Opinion
(SC 16099)
Argued September 21, 2000
Officially released October 17, 2000
Action to recover damages for personal injuries sustained as a result of the defendant's alleged negligence, brought to the Superior Court in the judicial district of Stamford-Norwalk, where the court, Lewis, J., granted the defendant's motion to implead Samuel Heyman as a third party defendant, and where the defendant filed a third party complaint for indemnification; thereafter, the third party defendant impleaded Kerrigan Industries and filed a fourth party complaint against it for indemnification; subsequently, the court, Ryan, J., denied the plaintiff's motion to amend his complaint to include a claim against the third party defendant, and granted the defendant's motion for summary judgment on the plaintiff's complaint; the third and fourth party complaints were thereafter withdrawn and the court, Ryan, J., rendered summary judgment in favor of the defendant, and the plaintiff appealed to the Appellate Court, Hennessy, Sullivan and Dupont, Js., which reversed the trial court's judgment and remanded the case for further proceedings, and the third party defendant, on the granting of certification, appealed to this court. Appeal dismissed.
Michael T. Bologna, for the appellant (third party defendant Samuel Heyman).
Paul J. Pacifico, for the appellee (plaintiff).
Opinion
In this negligence action brought by the plaintiff, Nicholas Tarzia, against the defendant, Great Atlantic and Pacific Tea Company, doing business as Waldbaum's Food Market (Waldbaum's), the plaintiff sought to recover damages for personal injuries he had sustained as a result of a slip and fall on some debris in Waldbaum's parking lot. In January, 1994, Waldbaum's impleaded its landlord, Samuel Heyman, as a third party defendant, claiming indemnification on the ground that pursuant to their lease, Heyman had the responsibility of keeping the parking lot reasonably free of debris. In March, 1994, the plaintiff filed an "assertion of claim" against Heyman. Although this pleading was not in the form of a complaint, it stated that it was filed "[p]ursuant to [General Statutes §] 52-102a," that it incorporated by reference Waldbaum's third party complaint against Heyman, and that the plaintiff was asserting a claim against Heyman for his injuries and damages "in addition to the claim against" Waldbaum's.
General Statutes § 52-102a provides: "(a) A defendant in any civil action may move the court for permission as a third-party plaintiff to serve a writ, summons and complaint upon a person not a party to the action who is or may be liable to him for all or part of the plaintiff's claim against him. The motion may be filed at any time before trial and permission may be granted by the court if, in its discretion, it deems that the granting of the motion will not unduly delay the trial of the action nor work an injustice upon the plaintiff or the party sought to be impleaded.

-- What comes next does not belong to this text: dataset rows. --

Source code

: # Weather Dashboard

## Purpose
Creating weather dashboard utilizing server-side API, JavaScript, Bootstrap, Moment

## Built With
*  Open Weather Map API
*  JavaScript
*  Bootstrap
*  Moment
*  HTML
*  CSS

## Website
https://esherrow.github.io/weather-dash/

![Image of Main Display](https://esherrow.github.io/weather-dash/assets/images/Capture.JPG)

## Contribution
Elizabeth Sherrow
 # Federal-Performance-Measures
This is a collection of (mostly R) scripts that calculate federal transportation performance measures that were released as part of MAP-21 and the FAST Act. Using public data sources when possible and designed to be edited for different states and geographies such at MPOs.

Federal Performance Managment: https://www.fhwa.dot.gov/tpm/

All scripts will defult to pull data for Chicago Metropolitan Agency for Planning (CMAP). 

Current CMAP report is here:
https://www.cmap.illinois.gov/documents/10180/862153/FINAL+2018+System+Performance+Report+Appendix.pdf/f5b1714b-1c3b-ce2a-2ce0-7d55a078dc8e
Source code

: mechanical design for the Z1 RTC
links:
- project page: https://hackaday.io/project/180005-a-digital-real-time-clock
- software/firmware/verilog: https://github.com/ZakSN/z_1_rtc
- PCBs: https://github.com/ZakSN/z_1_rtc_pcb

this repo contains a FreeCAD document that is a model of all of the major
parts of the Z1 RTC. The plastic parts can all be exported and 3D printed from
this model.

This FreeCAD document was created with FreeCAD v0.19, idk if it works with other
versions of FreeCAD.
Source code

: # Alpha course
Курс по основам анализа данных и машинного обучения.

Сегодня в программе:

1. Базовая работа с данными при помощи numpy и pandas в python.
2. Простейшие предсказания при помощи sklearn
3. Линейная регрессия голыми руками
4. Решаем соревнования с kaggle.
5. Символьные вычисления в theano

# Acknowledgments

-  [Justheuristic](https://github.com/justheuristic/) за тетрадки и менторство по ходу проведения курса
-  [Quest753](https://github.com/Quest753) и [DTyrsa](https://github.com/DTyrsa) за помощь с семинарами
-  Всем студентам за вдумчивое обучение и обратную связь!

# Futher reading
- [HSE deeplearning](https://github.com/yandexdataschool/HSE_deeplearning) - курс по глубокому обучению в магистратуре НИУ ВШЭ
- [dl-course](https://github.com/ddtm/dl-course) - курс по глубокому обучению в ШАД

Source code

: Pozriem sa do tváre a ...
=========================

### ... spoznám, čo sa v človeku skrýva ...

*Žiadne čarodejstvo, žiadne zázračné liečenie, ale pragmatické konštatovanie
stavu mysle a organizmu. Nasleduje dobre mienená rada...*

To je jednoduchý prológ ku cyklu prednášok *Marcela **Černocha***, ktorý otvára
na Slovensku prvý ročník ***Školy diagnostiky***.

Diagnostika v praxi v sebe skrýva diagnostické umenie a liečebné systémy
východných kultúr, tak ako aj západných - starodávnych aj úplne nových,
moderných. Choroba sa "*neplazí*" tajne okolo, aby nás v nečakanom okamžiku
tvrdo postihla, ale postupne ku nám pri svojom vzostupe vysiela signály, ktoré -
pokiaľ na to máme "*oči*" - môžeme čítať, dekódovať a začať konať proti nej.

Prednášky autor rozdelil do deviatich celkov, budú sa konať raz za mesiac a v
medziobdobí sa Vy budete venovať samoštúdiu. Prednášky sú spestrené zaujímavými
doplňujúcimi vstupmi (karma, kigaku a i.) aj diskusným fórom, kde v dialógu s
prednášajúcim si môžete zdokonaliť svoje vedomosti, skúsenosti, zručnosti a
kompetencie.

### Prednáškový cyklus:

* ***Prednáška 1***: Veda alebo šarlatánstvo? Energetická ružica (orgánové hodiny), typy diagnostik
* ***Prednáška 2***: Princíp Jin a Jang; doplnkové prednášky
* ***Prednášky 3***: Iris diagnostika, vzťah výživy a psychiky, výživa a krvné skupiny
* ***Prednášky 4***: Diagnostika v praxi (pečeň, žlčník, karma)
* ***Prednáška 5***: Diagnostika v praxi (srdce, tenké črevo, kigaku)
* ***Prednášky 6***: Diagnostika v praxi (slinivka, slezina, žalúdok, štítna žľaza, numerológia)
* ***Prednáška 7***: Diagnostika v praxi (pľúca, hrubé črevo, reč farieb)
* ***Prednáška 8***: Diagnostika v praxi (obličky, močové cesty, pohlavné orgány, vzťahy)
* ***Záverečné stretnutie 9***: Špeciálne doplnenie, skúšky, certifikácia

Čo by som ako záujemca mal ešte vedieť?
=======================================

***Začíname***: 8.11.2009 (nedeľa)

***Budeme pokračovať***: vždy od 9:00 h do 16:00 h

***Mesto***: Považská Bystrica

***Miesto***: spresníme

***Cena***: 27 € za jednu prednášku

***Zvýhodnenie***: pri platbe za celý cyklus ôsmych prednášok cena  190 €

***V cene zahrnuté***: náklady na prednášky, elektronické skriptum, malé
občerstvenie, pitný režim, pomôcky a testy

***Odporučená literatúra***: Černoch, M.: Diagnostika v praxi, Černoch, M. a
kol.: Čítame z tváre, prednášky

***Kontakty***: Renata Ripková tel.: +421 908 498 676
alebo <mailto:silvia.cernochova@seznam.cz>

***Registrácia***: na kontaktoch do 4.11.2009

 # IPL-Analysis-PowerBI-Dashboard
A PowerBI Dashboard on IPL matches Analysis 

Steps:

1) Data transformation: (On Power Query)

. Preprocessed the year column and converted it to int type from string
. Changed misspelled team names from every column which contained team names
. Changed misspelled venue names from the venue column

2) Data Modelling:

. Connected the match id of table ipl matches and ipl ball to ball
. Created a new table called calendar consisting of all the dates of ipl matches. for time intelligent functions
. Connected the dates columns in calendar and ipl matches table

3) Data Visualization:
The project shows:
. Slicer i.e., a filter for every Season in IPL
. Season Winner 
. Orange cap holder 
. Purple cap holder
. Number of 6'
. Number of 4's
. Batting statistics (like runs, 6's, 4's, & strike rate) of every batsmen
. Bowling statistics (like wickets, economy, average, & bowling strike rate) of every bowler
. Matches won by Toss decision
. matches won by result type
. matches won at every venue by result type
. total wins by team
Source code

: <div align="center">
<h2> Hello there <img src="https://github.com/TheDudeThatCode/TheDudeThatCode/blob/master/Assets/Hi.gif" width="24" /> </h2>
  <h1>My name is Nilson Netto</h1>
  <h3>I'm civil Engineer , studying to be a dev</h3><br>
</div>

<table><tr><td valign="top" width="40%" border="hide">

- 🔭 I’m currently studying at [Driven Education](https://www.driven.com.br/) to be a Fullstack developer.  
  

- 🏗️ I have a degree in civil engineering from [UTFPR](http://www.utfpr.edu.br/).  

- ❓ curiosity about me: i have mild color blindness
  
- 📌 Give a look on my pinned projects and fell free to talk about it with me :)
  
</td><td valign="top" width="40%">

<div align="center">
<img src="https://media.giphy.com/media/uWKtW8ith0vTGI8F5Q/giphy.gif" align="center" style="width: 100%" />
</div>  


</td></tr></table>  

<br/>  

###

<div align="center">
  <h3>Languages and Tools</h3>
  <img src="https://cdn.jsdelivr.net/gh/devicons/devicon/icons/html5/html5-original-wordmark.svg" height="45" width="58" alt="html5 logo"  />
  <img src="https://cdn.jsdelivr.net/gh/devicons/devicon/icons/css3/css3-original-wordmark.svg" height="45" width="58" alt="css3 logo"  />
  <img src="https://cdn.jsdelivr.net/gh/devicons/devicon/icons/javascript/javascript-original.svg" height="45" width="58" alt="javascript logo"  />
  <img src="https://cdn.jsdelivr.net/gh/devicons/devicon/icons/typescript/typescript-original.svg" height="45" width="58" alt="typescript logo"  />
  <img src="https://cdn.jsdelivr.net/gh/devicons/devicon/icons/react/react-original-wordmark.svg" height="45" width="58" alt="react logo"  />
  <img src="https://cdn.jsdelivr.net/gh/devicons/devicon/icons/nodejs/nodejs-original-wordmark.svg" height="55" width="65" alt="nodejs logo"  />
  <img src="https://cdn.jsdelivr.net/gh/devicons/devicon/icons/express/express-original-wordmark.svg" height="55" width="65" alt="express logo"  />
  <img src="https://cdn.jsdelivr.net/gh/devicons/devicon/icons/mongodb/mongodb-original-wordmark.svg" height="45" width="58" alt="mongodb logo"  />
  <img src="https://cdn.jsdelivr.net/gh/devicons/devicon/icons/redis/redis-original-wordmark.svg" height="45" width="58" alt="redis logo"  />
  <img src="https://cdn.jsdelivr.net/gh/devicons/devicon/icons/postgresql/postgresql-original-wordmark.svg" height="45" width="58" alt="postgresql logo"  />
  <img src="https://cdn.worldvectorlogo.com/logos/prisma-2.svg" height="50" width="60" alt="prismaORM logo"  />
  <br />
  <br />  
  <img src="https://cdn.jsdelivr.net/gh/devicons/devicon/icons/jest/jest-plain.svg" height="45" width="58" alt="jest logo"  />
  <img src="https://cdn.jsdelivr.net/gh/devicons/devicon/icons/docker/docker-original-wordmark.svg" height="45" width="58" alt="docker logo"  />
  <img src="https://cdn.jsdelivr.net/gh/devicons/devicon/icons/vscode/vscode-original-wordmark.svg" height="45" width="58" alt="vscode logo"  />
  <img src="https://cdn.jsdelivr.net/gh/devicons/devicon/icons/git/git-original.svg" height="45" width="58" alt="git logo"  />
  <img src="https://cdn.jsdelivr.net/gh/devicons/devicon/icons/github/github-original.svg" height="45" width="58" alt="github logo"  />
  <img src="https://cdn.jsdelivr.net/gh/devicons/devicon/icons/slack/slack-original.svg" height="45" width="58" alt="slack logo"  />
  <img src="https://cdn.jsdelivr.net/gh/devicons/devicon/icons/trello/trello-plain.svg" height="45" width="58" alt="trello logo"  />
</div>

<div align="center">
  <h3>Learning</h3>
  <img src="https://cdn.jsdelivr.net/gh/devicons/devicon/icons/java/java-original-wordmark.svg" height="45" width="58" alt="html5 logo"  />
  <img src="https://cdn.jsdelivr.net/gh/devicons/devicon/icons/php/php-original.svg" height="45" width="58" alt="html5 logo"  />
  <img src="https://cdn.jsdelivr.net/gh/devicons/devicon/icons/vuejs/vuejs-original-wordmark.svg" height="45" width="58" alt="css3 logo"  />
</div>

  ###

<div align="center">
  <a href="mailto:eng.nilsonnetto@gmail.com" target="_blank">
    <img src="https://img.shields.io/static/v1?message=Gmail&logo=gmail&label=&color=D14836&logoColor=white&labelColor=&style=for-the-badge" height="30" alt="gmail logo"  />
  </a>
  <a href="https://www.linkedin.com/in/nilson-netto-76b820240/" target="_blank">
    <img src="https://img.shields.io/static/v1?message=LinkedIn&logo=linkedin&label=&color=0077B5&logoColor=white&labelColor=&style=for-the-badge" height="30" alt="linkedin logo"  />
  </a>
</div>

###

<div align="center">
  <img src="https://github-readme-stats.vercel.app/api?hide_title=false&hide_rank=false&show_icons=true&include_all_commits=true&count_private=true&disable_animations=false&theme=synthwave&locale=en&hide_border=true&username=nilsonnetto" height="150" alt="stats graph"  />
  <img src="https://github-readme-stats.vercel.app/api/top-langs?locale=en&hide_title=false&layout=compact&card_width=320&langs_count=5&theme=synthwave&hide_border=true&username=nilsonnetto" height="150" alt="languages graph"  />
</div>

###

"(b) The writ, summons and complaint so served shall be equivalent in all respects to an original writ, summons and complaint and the person upon whom it is served, hereinafter called the third-party defendant, shall have available to him all remedies available to an original defendant, including the right to assert set-offs or counterclaims against the third-party plaintiff, and shall be entitled to file cross-complaints against any other third-party defendant. The third-party defendant may also assert against the plaintiff any defenses which the third-party plaintiff has to the plaintiff's claim and may assert any claim against the plaintiff arising out of the transaction or occurrence that is the subject matter of the plaintiff's claim against the third-party plaintiff.
"(c) The plaintiff, within twenty days after the third-party defendant appears in the action, may assert any claim against the third-party defendant arising out of the transaction or occurrence that is the subject matter of the original complaint, and the third-party defendant, as against such claim, shall have available to him all remedies available to an original defendant, including the right to assert set-offs or counterclaims against the plaintiff.
"(d) A third-party defendant may proceed under this section against any person not a party to the action who is or may be liable to him for all or any part of the third-party plaintiff's claim against him.
"(e) When a counterclaim is asserted against a plaintiff, he may cause a third party to be brought in under circumstances which under this section would entitle a defendant to do so.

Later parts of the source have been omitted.